_Input data:_
=-=-=
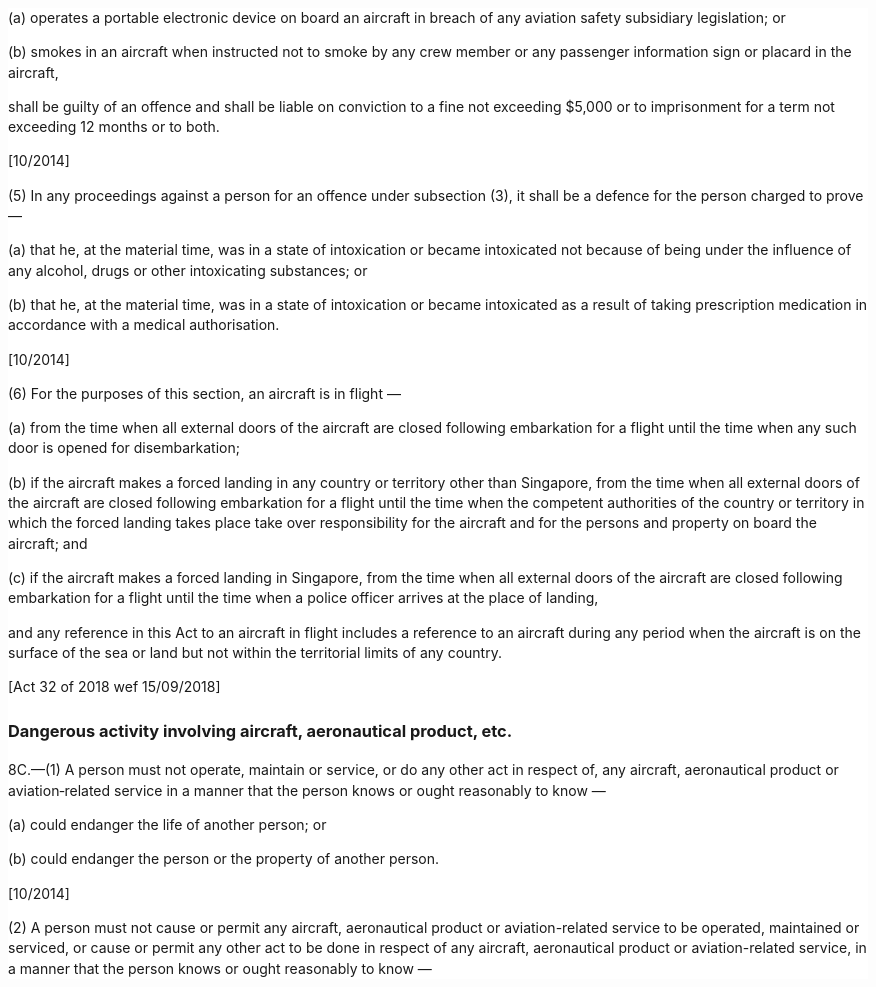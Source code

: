 (a) operates a portable electronic device on board an aircraft in breach of any aviation safety subsidiary legislation; or

(b) smokes in an aircraft when instructed not to smoke by any crew member or any passenger information sign or placard in the aircraft,

shall be guilty of an offence and shall be liable on conviction to a fine not exceeding $5,000 or to imprisonment for a term not exceeding 12 months or to both.

[10/2014]

(5) In any proceedings against a person for an offence under subsection (3), it shall be a defence for the person charged to prove —

(a) that he, at the material time, was in a state of intoxication or became intoxicated not because of being under the influence of any alcohol, drugs or other intoxicating substances; or

(b) that he, at the material time, was in a state of intoxication or became intoxicated as a result of taking prescription medication in accordance with a medical authorisation.

[10/2014]

(6) For the purposes of this section, an aircraft is in flight —

(a) from the time when all external doors of the aircraft are closed following embarkation for a flight until the time when any such door is opened for disembarkation;

(b) if the aircraft makes a forced landing in any country or territory other than Singapore, from the time when all external doors of the aircraft are closed following embarkation for a flight until the time when the competent authorities of the country or territory in which the forced landing takes place take over responsibility for the aircraft and for the persons and property on board the aircraft; and

(c) if the aircraft makes a forced landing in Singapore, from the time when all external doors of the aircraft are closed following embarkation for a flight until the time when a police officer arrives at the place of landing,

and any reference in this Act to an aircraft in flight includes a reference to an aircraft during any period when the aircraft is on the surface of the sea or land but not within the territorial limits of any country.

[Act 32 of 2018 wef 15/09/2018]

### Dangerous activity involving aircraft, aeronautical product, etc.

8C\.—(1) A person must not operate, maintain or service, or do any other act in respect of, any aircraft, aeronautical product or aviation‑related service in a manner that the person knows or ought reasonably to know —

(a) could endanger the life of another person; or

(b) could endanger the person or the property of another person.

[10/2014]

(2) A person must not cause or permit any aircraft, aeronautical product or aviation-related service to be operated, maintained or serviced, or cause or permit any other act to be done in respect of any aircraft, aeronautical product or aviation-related service, in a manner that the person knows or ought reasonably to know —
=-=-=
_Activity:_ Looking at the data above, write out exactly the lines that start at the one containing "(5) In any proceedings" and end at the one containing "(c) if the aircraft"; include both and nothing beyond.

_Exercise answer:_
(5) In any proceedings against a person for an offence under subsection (3), it shall be a defence for the person charged to prove —

(a) that he, at the material time, was in a state of intoxication or became intoxicated not because of being under the influence of any alcohol, drugs or other intoxicating substances; or

(b) that he, at the material time, was in a state of intoxication or became intoxicated as a result of taking prescription medication in accordance with a medical authorisation.

[10/2014]

(6) For the purposes of this section, an aircraft is in flight —

(a) from the time when all external doors of the aircraft are closed following embarkation for a flight until the time when any such door is opened for disembarkation;

(b) if the aircraft makes a forced landing in any country or territory other than Singapore, from the time when all external doors of the aircraft are closed following embarkation for a flight until the time when the competent authorities of the country or territory in which the forced landing takes place take over responsibility for the aircraft and for the persons and property on board the aircraft; and

(c) if the aircraft makes a forced landing in Singapore, from the time when all external doors of the aircraft are closed following embarkation for a flight until the time when a police officer arrives at the place of landing,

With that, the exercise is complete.